To już jest miejsce dla jemioły, po którą sięgamy z roku na rok coraz częściej i chętniej. To właśnie z nią związana jest dość ciekawa tradycja. Stając pod nią zakochani obowiązkowo muszą się pocałować.
Ten stary anglosaski zwyczaj znany nam raczej z filmów, od jakiegoś czasu także w naszym kraju zdobywa popularność.
Genezą obyczaju będą jak zawsze starodawne obrzędy i wierzenia w magiczne moce przypisywane roślinom. Przez naszych przodków uznana za symbol płodności ze względu na zdolność do szybkiego rozmnażania i rozrastania. Właściwości medyczne rośliny doceniamy i dziś. Po jemiołę sięga współczesna farmaceutyka wykorzystując ją jako składnik niektórych preparatów. Podobno jej właściwości wspomagają leczenie nadciśnienia oraz miażdżycy.

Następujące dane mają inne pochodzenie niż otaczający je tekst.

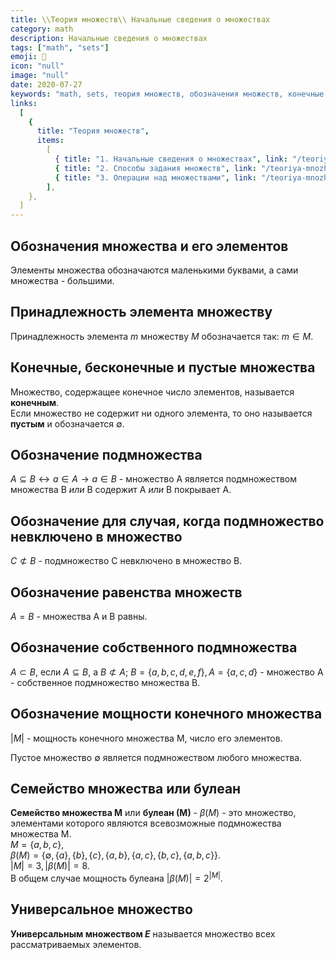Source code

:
 ```yaml
---
title: \\Теория множеств\\ Начальные сведения о множествах
category: math
description: Начальные сведения о множествах
tags: ["math", "sets"]
emoji: 🧮
icon: "null"
image: "null"
date: 2020-07-27
keywords: "math, sets, теория множеств, обозначения множеств, конечные множества, бесконечные множества, равенство множеств, универсальное множество"
links:
  [
    {
      title: "Теория множеств",
      items:
        [
          { title: "1. Начальные сведения о множествах", link: "/teoriya-mnozhestv-nachalnye-svedeniya-o-mnozhestvah" },
          { title: "2. Способы задания множеств", link: "/teoriya-mnozhestv-sposoby-zadaniya-mnozhestv" },
          { title: "3. Операции над множествами", link: "/teoriya-mnozhestv-operaczii-nad-mnozhestvami/" },
        ],
    },
  ]
---
```


## Обозначения множества и его элементов
Элементы множества обозначаются маленькими буквами, а сами множества - большими.  

## Принадлежность элемента множеству
Принадлежность элемента $m$ множеству $M$ обозначается так: $m \in M$.  

## Конечные, бесконечные и пустые множества
Множество, содержащее конечное число элементов, называется **конечным**.  
Если множество не содержит ни одного элемента, то оно называется **пустым** и обозначается $\emptyset$.  

## Обозначение подмножества
$A \subseteq B \leftrightarrow a \in A \rightarrow a \in B$ - множество A является подмножеством множества B _или_ B содержит A _или_ B покрывает A.  

## Обозначение для случая, когда подмножество невключено в множество
$С \not\subset В$ - подмножество С невключено в множество B.  

## Обозначение равенства множеств
$A = B$ - множества A и B равны.  

## Обозначение собственного подмножества
$A \subset B$, если $A \subseteq B$, а $В \not\subset A$; $B = \left\{ {a, b, c, d, e, f } \right\}, A = \left\{ {a, c, d} \right\}$ - множество A - собственное подмножество множества B.  

## Обозначение мощности конечного множества
$\left| М \right|$ - мощность конечного множества M, число его элементов.  

Пустое множество $\emptyset$ является подмножеством любого множества.  

## Семейство множества или булеан
**Семейство множества М** или **булеан (М)** - $\beta (M)$ - это множество, элементами которого являются всевозможные подмножества множества М.  
$М = \left\{ a, b, c \right\}$,  
$\beta (M) =  \left\{ \emptyset, \left\{ { a } \right\}, \left\{ { b } \right\}, \left\{ { c } \right\}, \left\{ { a, b } \right\},
\left\{ { a, c } \right\}, \left\{ { b, c } \right\}, \left\{ { a, b, c } \right\} \right\}$.  
$\left| M \right| =3, \left| \beta (M)  \right|= 8.$  
В общем случае мощность булеана $\left| \beta (M)  \right|= 2^{\left| M \right|}$.

## Универсальное множество
**Универсальным множеством $Е$** называется множество всех рассматриваемых элементов.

Skandynawowie wierzyli, iż jemioła to symbol pokoju, a, aby rozejm trwał jak najdłużej, wrogowie powinni go oznajmiać stojąc pod rośliną. Z biegiem czasu obyczaj ten został przeniesiony także na skłóconych małżonków. To właśnie te praktyki kulturowe przyczyniły się do znanego w naszych czasach zwyczaju. Dziś, opierając się na dawnych wierzeniach, powszechnie uważa się, że całowanie pod jemiołą przynosi zdrowie, płodność, a dla panien staje się zapowiedzią szybkiego zamążpójścia. Gałązki rośliny wraz z dekorującymi je wstążkami powinniśmy zawiesić pod sufitem nad wigilijnym stołem oraz nad drzwiami wejściowymi. By zgody i przyjaźnie zawarte pod jemiołą miały szanse przetrwać, musimy trzymać wigilijny pęk przez cały kolejny rok. Inaczej jej magiczna moc straci na sile.